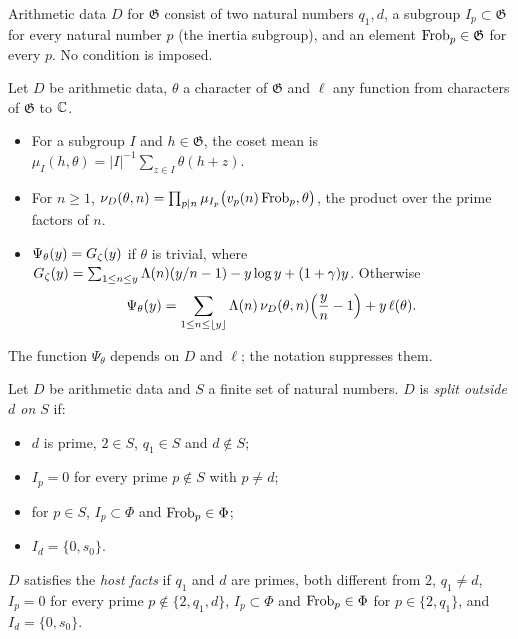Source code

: \begin{definition}\label{bal:arith-data}
Arithmetic data $D$ for $\mathfrak G$ consist of two natural numbers $q_1,d$, a subgroup $I_p\subset\mathfrak G$ for every natural number $p$ (the inertia subgroup), and an element $\operatorname{Frob}_p\in\mathfrak G$ for every $p$. No condition is imposed.
\end{definition}

\begin{definition}\label{bal:gpsi}
Let $D$ be arithmetic data, $\theta$ a character of $\mathfrak G$ and $\ell$ any function from characters of $\mathfrak G$ to $\mathbb{C}$.
\begin{itemize}
\item For a subgroup $I$ and $h\in\mathfrak G$, the coset mean is $\mu_I(h,\theta)=|I|^{-1}\sum_{z\in I}\theta(h+z)$.
\item For $n\ge1$, $\nu_D(\theta,n)=\prod_{p\mid n}\mu_{I_p}\bigl(v_p(n)\operatorname{Frob}_p,\theta\bigr)$, the product over the prime factors of $n$.
\item $\Psi_{\theta}(y)=G_{\zeta}(y)$ if $\theta$ is trivial, where $G_{\zeta}(y)=\sum_{1\le n\le y}\Lambda(n)(y/n-1)-y\log y+(1+\gamma)y$. Otherwise
\[\Psi_{\theta}(y)=\sum_{1\le n\le \lfloor y\rfloor}\Lambda(n)\,\nu_D(\theta,n)\Bigl(\frac yn-1\Bigr)+y\,\ell(\theta).\]
\end{itemize}
The function $\Psi_{\theta}$ depends on $D$ and $\ell$; the notation suppresses them.
\end{definition}

\begin{definition}\label{bal:split-outside}
Let $D$ be arithmetic data and $S$ a finite set of natural numbers. $D$ is \emph{split outside $d$ on $S$} if:
\begin{itemize}
\item $d$ is prime, $2\in S$, $q_1\in S$ and $d\notin S$;
\item $I_p=0$ for every prime $p\notin S$ with $p\neq d$;
\item for $p\in S$, $I_p\subset\Phi$ and $\operatorname{Frob}_p\in\Phi$;
\item $I_d=\{0,s_0\}$.
\end{itemize}
$D$ satisfies the \emph{host facts} if $q_1$ and $d$ are primes, both different from $2$, $q_1\neq d$, $I_p=0$ for every prime $p\notin\{2,q_1,d\}$, $I_p\subset\Phi$ and $\operatorname{Frob}_p\in\Phi$ for $p\in\{2,q_1\}$, and $I_d=\{0,s_0\}$.
\end{definition}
|---|
Where the line containing "S$, $I_p\subset\Phi$ and" appears in the records above, begin copying and continue through the last line; copy each line exactly and include no others.

\item for $p\in S$, $I_p\subset\Phi$ and $\operatorname{Frob}_p\in\Phi$;
\item $I_d=\{0,s_0\}$.
\end{itemize}
$D$ satisfies the \emph{host facts} if $q_1$ and $d$ are primes, both different from $2$, $q_1\neq d$, $I_p=0$ for every prime $p\notin\{2,q_1,d\}$, $I_p\subset\Phi$ and $\operatorname{Frob}_p\in\Phi$ for $p\in\{2,q_1\}$, and $I_d=\{0,s_0\}$.
\end{definition}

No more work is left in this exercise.